Hey, guys. Good afternoon, and thanks for taking the questions. Appreciate all the color on the guidance and on the forward outlook. Maybe just to start here on the Generate business that you're gonna be acquiring here shortly. Now, this is sort of the first call that you've had sort of post-announcement. Maybe just from a strategic sort of standpoint, Al, can you just sort of talk about how this sort of meshes with your current offering, how you're gonna mesh these commercial organizations that you have? And then just broadly, you know, Generate had a nice DTC marketing angle. Anything that you guys can do there to maybe expand that capability on your fertility side right now? Thanks.
Sure. Yeah. Happy to be talking about this. I know we made the announcement, and it was frustrating for many of you and absolutely frustrating for me to not be talking about it on a deal that I'm pretty passionate about. Yeah, this is a great deal for us. It's a great fit. I mean, you're talking about a third of this business that's infertility. We, as you know, have a great position in the fertility industry. Adding the donor piece of it to our existing product is just one more thing that allows us to walk into a fertility clinic and offer a full suite of products on. I'm really excited about how that's gonna roll in.
When I think about our ability to leverage that with our existing salespeople and our ability to leverage that with our existing relationships of fertility clinics in the U.S. and outside of the U.S., I get pretty excited about that. I mean, you got a fertility business that's growing, you know, 5%-10% at least, as you can see by the reported numbers. You know, this part of the industry is growing along with that and has been. I do think that we're gonna be able to accelerate that growth when I think of some of the new products that we're gonna be able to launch in that space and then with some of the leverage we have.
Kind of a slam dunk fit, if you will, on the fertility side of things, and that's not even touching on the cryopreservation, which is a perfect fit. If you look at the other piece of it, you know, about two-thirds of that business is on the storage side for cord blood and cord tissue. That's been around for a long time, and many people on the phone know about that. Obviously, anyone whose kids probably knows about that. That space has gotten a little bit more exciting recently because of the cord tissue, the stem cells are used for regenerative medicine. There's a ton of clinical studies that are going on right now, well over 1,000. You've seen an increasing interest in storage of cord tissue.

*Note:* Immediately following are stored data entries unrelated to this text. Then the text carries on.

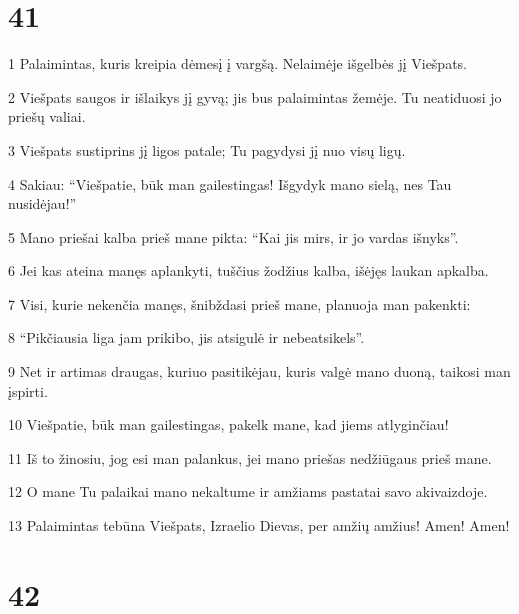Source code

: \chapter{41}


\par 1 Palaimintas, kuris kreipia dėmesį į vargšą. Nelaimėje išgelbės jį Viešpats. 
\par 2 Viešpats saugos ir išlaikys jį gyvą; jis bus palaimintas žemėje. Tu neatiduosi jo priešų valiai. 
\par 3 Viešpats sustiprins jį ligos patale; Tu pagydysi jį nuo visų ligų. 
\par 4 Sakiau: “Viešpatie, būk man gailestingas! Išgydyk mano sielą, nes Tau nusidėjau!” 
\par 5 Mano priešai kalba prieš mane pikta: “Kai jis mirs, ir jo vardas išnyks”. 
\par 6 Jei kas ateina manęs aplankyti, tuščius žodžius kalba, išėjęs laukan apkalba. 
\par 7 Visi, kurie nekenčia manęs, šnibždasi prieš mane, planuoja man pakenkti: 
\par 8 “Pikčiausia liga jam prikibo, jis atsigulė ir nebeatsikels”. 
\par 9 Net ir artimas draugas, kuriuo pasitikėjau, kuris valgė mano duoną, taikosi man įspirti. 
\par 10 Viešpatie, būk man gailestingas, pakelk mane, kad jiems atlyginčiau! 
\par 11 Iš to žinosiu, jog esi man palankus, jei mano priešas nedžiūgaus prieš mane. 
\par 12 O mane Tu palaikai mano nekaltume ir amžiams pastatai savo akivaizdoje. 
\par 13 Palaimintas tebūna Viešpats, Izraelio Dievas, per amžių amžius! Amen! Amen!



\chapter{42}


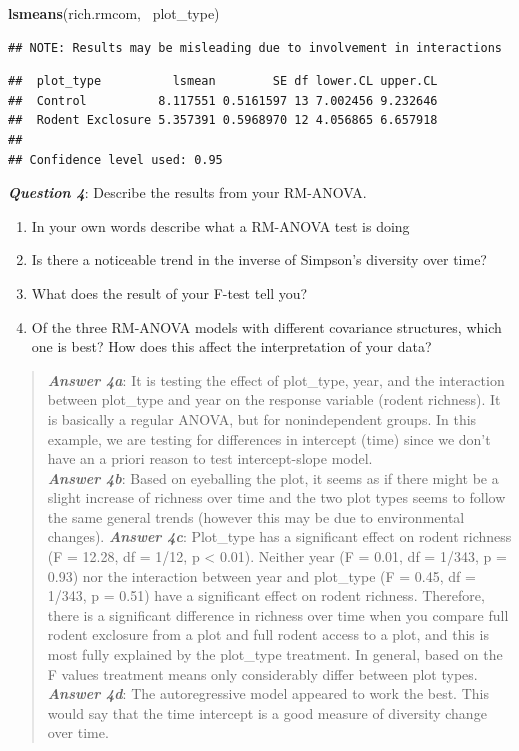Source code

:\documentclass[]{article}
\newenvironment{Shaded}{\begin{snugshade}}{\end{snugshade}}
\newcommand{\KeywordTok}[1]{\textcolor[rgb]{0.13,0.29,0.53}{\textbf{{#1}}}}
\newcommand{\NormalTok}[1]{{#1}}
\providecommand{\tightlist}{%
  \setlength{\itemsep}{0pt}\setlength{\parskip}{0pt}}
\begin{document}
\begin{Shaded}
\begin{Highlighting}[]
\KeywordTok{lsmeans}\NormalTok{(rich.rmcom, ~plot_type)}
\end{Highlighting}
\end{Shaded}

\begin{verbatim}
## NOTE: Results may be misleading due to involvement in interactions
\end{verbatim}

\begin{verbatim}
##  plot_type          lsmean        SE df lower.CL upper.CL
##  Control          8.117551 0.5161597 13 7.002456 9.232646
##  Rodent Exclosure 5.357391 0.5968970 12 4.056865 6.657918
## 
## Confidence level used: 0.95
\end{verbatim}

\textbf{\emph{Question 4}}: Describe the results from your RM-ANOVA.

\begin{enumerate}
\def\labelenumi{\alph{enumi}.}
\tightlist
\item
  In your own words describe what a RM-ANOVA test is doing
\item
  Is there a noticeable trend in the inverse of Simpson's diversity over
  time?
\item
  What does the result of your F-test tell you?
\item
  Of the three RM-ANOVA models with different covariance structures,
  which one is best? How does this affect the interpretation of your
  data?
\end{enumerate}

\begin{quote}
\textbf{\emph{Answer 4a}}: It is testing the effect of plot\_type, year,
and the interaction between plot\_type and year on the response variable
(rodent richness). It is basically a regular ANOVA, but for
nonindependent groups. In this example, we are testing for differences
in intercept (time) since we don't have an a priori reason to test
intercept-slope model.\\
\textbf{\emph{Answer 4b}}: Based on eyeballing the plot, it seems as if
there might be a slight increase of richness over time and the two plot
types seems to follow the same general trends (however this may be due
to environmental changes). \textbf{\emph{Answer 4c}}: Plot\_type has a
significant effect on rodent richness (F = 12.28, df = 1/12, p
\textless{} 0.01). Neither year (F = 0.01, df = 1/343, p = 0.93) nor the
interaction between year and plot\_type (F = 0.45, df = 1/343, p = 0.51)
have a significant effect on rodent richness. Therefore, there is a
significant difference in richness over time when you compare full
rodent exclosure from a plot and full rodent access to a plot, and this
is most fully explained by the plot\_type treatment. In general, based
on the F values treatment means only considerably differ between plot
types. \textbf{\emph{Answer 4d}}: The autoregressive model appeared to
work the best. This would say that the time intercept is a good measure
of diversity change over time.
\end{quote}
\end{document}
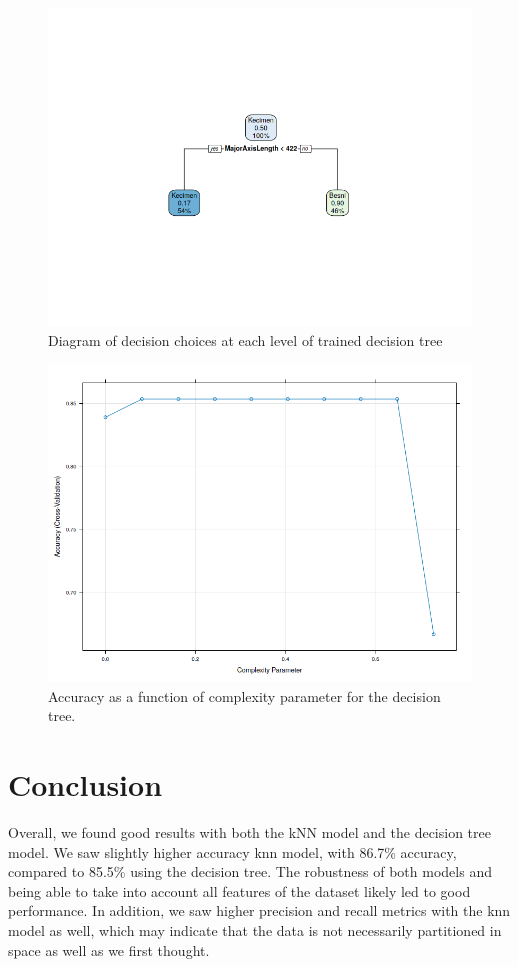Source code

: \documentclass{article}
\begin{document}
\begin{figure}[h]
    \centering
    \includegraphics[width=.7\linewidth]{tree_plot}
    \caption{Diagram of decision choices at each level of trained decision tree}
    \label{fig:tree_plot}
\end{figure}
\begin{figure}[!h]
	\centering
	\includegraphics[width=\linewidth]{tree_cv_plot}
	\caption{Accuracy as a function of complexity parameter for the decision tree.}
	\label{fig:tree_cv}
\end{figure}


\clearpage
\section*{Conclusion}

Overall, we found good results with both the kNN model and the decision tree model. We saw slightly higher accuracy knn model, with 86.7\% accuracy, compared to 85.5\% using the decision tree. The robustness of both models and being able to take into account all features of the dataset likely led to good performance. In addition, we saw higher precision and recall metrics with the knn model as well, which may indicate that the data is not necessarily partitioned in space as well as we first thought.
\end{document}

That's kind of exciting. You know, I mean, they have a relatively small sales force handle on that. We have a great team that's calling on OB/GYNs around the U.S., 100 people or so. We're gonna be able to take that messaging directly to the OB/GYN. You touched on the DTC side of things, and that's great, right? DTC is certainly fine, but the medical professional drives a lot of the decision-making here. You know, our ability to bring that in, first time that you're actually going to have a company own one of these businesses who's calling directly on OB/GYNs with great relationships. I think we're gonna be able to add some real value there. Kind of excited about both pieces of that.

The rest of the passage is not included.